美空ひばりさんを育てあげるなど、当時の歌謡界を代表する大作曲家でした。
そんな中、吉さんを悩ませたのは、言葉のアクセント。ふるさと津軽弁のなまりを直すよう、厳しく注意されました。
吉幾三さん
「お前はどこの言葉だって言われましたね」
「♪虹は、消えないうちに って歌えっていう先生がね。僕は♪虹は、“く”えないうちに って、なまって」
吉さんは懸命に努力しました。しかし、なかなか思うようになりませんでした。やがて折れたのは、先生の米山さんの方でした。
吉幾三さん
「優しい先生でね。あの、目はちょっとこわいんですよ、時々、うん」
(先生)「“き” だよ き、き」
(吉さん)「く」
(先生が)「それでいい!って」
「いい先生でしたよ」
「なまりはそのままでいい」。ふるさと津軽こそが、かけがえのない個性なんだと気づいたといいます。
吉さんにとって、浅草の言問橋も印象に残っています。
レッスンのあと、夜遅く、自転車で渡って帰っていました。橋の向こうには、きつく大変だったアルバイト先がありました。
吉幾三さん
「遅く行けば遅く行ったで親方が。料理の親方が。『なに遊んできてんだ』って。いや、僕はレッスン、行ってもいいってことで、(店の)オーナーから呼ばれてるんだからって。『お疲れ様でした!』ってみんな帰ってんのに、俺だけ、皿をずっと洗ってて」
スターになることを夢みて通い詰めた浅草。
苦しい日々の中でも、歌手としての成功を決してあきらめませんでした。
覚悟を決めたその場所が、「浅草」だったのです。
吉幾三さん
「親父の言葉なんだけど“継続は力なり”ってね。
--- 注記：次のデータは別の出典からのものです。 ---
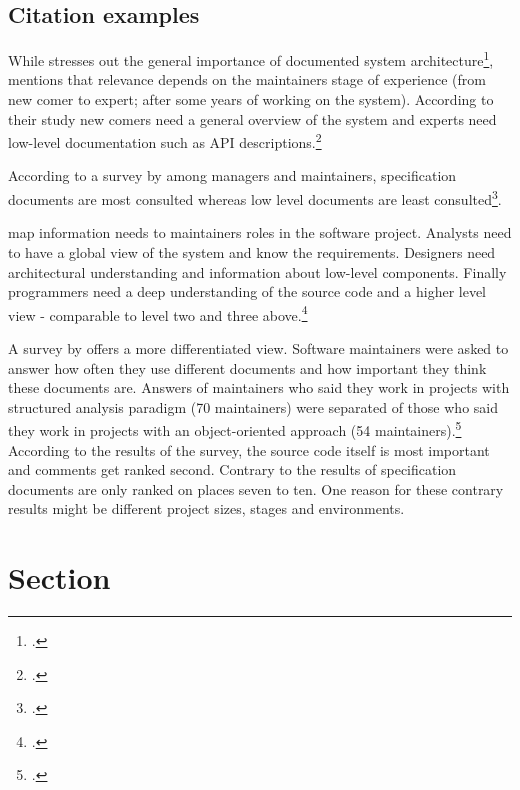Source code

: \subsection{Citation examples}
\label{sec:relevance_of_documentation}


While \citeauthor{tilley_1992} stresses out the general importance of documented
system architecture\footcite[Cf.][]{tilley_1992}, 
\citeauthor{cioch_96} mentions that relevance depends on the
maintainers stage of experience (from new comer to expert; after some years of
working on the system). According to their study new comers need a general
overview of the system and experts need low-level documentation such as API
descriptions.\footcite[Cf.][]{cioch_96}

According to a survey by \citeauthor{forward_relevance_2002} among managers and
maintainers, specification documents are most consulted whereas low level
documents are least consulted\footcite[Cf.][28-30]{forward_relevance_2002}.

\citeauthor{grubb2003software} map information needs to maintainers roles
in the software project. Analysts need to have a global view of the system and
know the requirements. Designers need architectural understanding and
information about low-level components. Finally programmers need a deep
understanding of the source code and a higher level view - comparable to level
two and three above.\footcite[Cf.][103-106]{grubb2003software}

A survey by \citeauthor{de_souza_study_2005} offers a more differentiated view.
Software maintainers were asked to answer how often they use different documents
and how important they think these documents are. Answers of maintainers who
said they work in projects with structured analysis paradigm (70 maintainers)
were separated of those who said they work in projects with an object-oriented
approach (54 maintainers).\footcite[Cf.][69-74]{de_souza_study_2005}
According to the results of the survey, the source code itself is most important
and comments get ranked second. Contrary to the results of \citeauthor{forward_relevance_2002}
specification documents are only ranked on places seven to ten.
One reason for these contrary results might be different project sizes, stages
and environments.


\FloatBarrier %
\newpage
\section{Section}

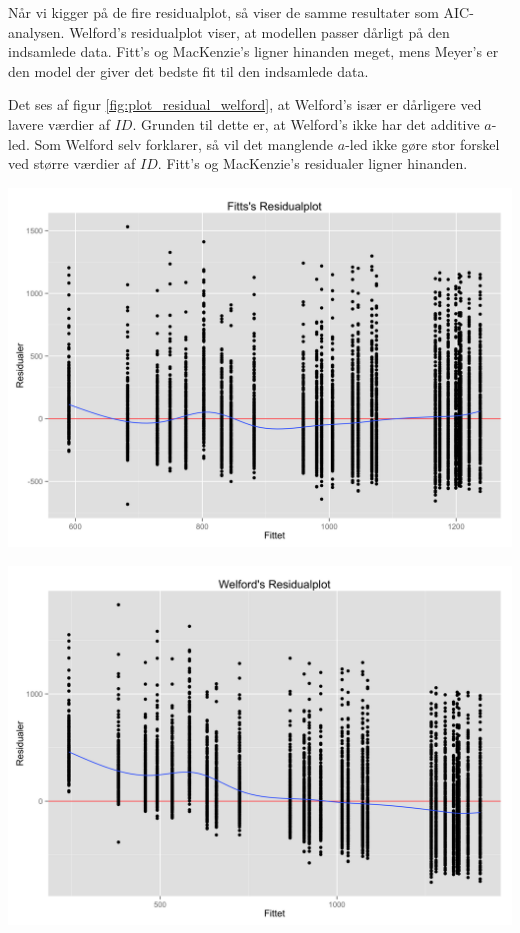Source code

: Når vi kigger på de fire residualplot, så viser de samme resultater som AIC-analysen. Welford's residualplot viser, at modellen passer dårligt på den indsamlede data. Fitt's og MacKenzie's ligner hinanden meget, mens Meyer's er den model der giver det bedste fit til den indsamlede data.

Det ses af figur \ref{fig:plot_residual_welford}, at Welford's især er dårligere ved lavere værdier af $ID$. Grunden til dette er, at Welford's ikke har det additive $a$-led. Som Welford \cite{welford1968} selv forklarer, så vil det manglende $a$-led ikke gøre stor forskel ved større værdier af $ID$. Fitt's og MacKenzie's residualer ligner hinanden.

\begin{minipage}{\linewidth}
	\begin{minipage}{.5\linewidth}
		\includegraphics[width=\linewidth]{images/plots/plot_residual_fitt}
		\label{fig:plot_residual_fitt}
	\end{minipage}
	\begin{minipage}{.5\linewidth}
		\includegraphics[width=\linewidth]{images/plots/plot_residual_welford}

\end{minipage}
\end{minipage}
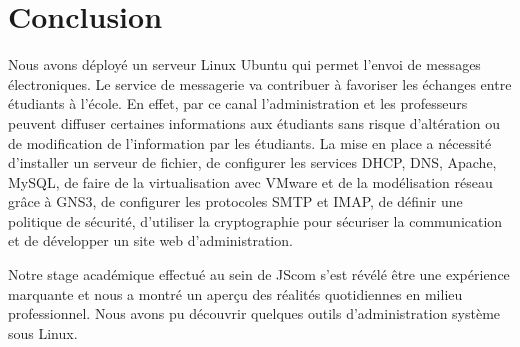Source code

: \documentclass[a4paper,12pt,french]{report} %
\begin{document}

\chapter*{Conclusion}
Nous avons déployé un serveur Linux Ubuntu qui permet l'envoi de messages électroniques. Le service de messagerie va contribuer à favoriser les échanges entre étudiants à l'école. En effet, par ce canal l'administration et les professeurs peuvent diffuser certaines informations aux étudiants sans risque d'altération ou de modification de l'information par les étudiants. La mise en place a nécessité d'installer un serveur de fichier, de configurer les services DHCP, DNS, Apache, MySQL, de faire de la virtualisation avec VMware et de la modélisation réseau grâce à GNS3, de configurer les protocoles SMTP et IMAP, de définir une politique de sécurité, d'utiliser la cryptographie pour sécuriser la communication et de développer un site web d'administration.

Notre stage académique effectué au sein de JScom s'est révélé être une expérience marquante et nous a montré un aperçu des réalités quotidiennes en milieu professionnel. Nous avons pu découvrir quelques outils d'administration système sous Linux. 

\nocite{ref1}
\nocite{ref2}
\nocite{ref3}
\nocite{ref4}
\nocite{ref5}
\nocite{ref6}
\nocite{ref7}
\nocite{ref8}
\nocite{ref9}
\nocite{ref10}
\nocite{ref11}
\nocite{ref12}
\nocite{ref13}
\nocite{ref14}
\nocite{ref15}
\nocite{ref16}
\nocite{ref17}

\end{document}
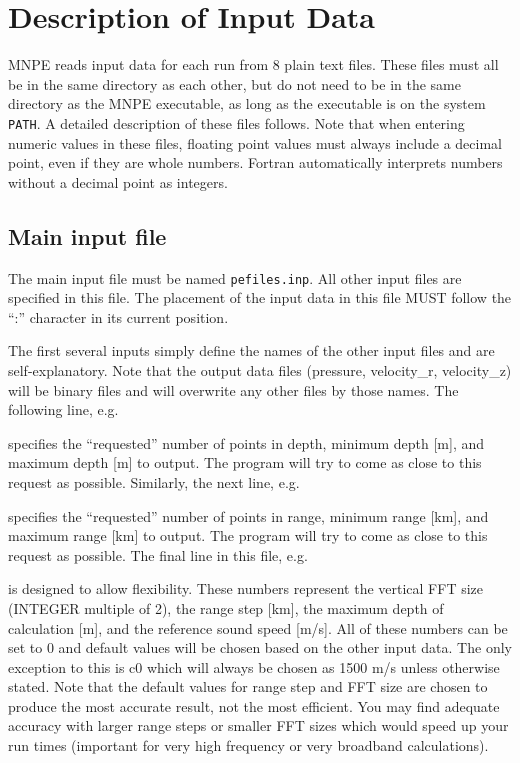 \section{Description of Input Data}

MNPE reads input data for each run from 8 plain text files. These files must all be in the same directory as each other, but do not need to be in the same directory as the MNPE executable, as long as the executable is on the system \texttt{PATH}. A detailed description of these files follows. Note that when entering numeric values in these files, floating point values must always include a decimal point, even if they are whole numbers. Fortran automatically interprets numbers without a decimal point as integers.

\subsection{Main input file}

The main input file must be named \texttt{pefiles.inp}. All other input files are specified in this file. The placement of the input data in this file MUST follow the ``:'' character in its current position. 



The first several inputs simply define the names of the other input files and are self-explanatory. Note that the output data files (pressure, velocity\_r, velocity\_z) will be binary files and will overwrite any other files by those names. The following line, e.g.

specifies the ``requested'' number of points in depth, minimum depth [m], and maximum depth [m] to output. The program will try to come as close to this request as possible. Similarly, the next line, e.g.

specifies the ``requested'' number of points in range, minimum range [km], and maximum range [km] to output. The program will try to come as close to this request as possible. The final line in this file, e.g.

is designed to allow flexibility. These numbers represent the vertical FFT size (INTEGER multiple of 2), the range step [km], the maximum depth of calculation [m], and the reference sound speed [m/s]. All of these numbers can be set to 0 and default values will be chosen based on the other input data. The only exception to this is c0 which will always be chosen as 1500 m/s unless otherwise stated. Note that the default values for range step and FFT size are chosen to produce the most accurate result, not the most efficient. You may find adequate accuracy with larger range steps or smaller FFT sizes which would speed up your run times (important for very high frequency or very broadband calculations).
やっぱり続けて、やめたいなと思った時は何回もあるけど、歌手になりたかったんですよ」
「浅草は一番好きですよ、原点ってあるんでしょうね」
そして上京から5年。吉さんは、ついにチャンスをつかみます。
ようやく歌手デビューした吉さん。はじめは山岡英二という、アイドルでした。しかしなかなか売れない日々が続きました。
今度は、吉幾三と改名。独学で作詞作曲に挑みます。
ふるさと青森の五所川原をモチーフにして歌った「俺はぜったい!プレスリー」で、初めてヒットを出すことができました。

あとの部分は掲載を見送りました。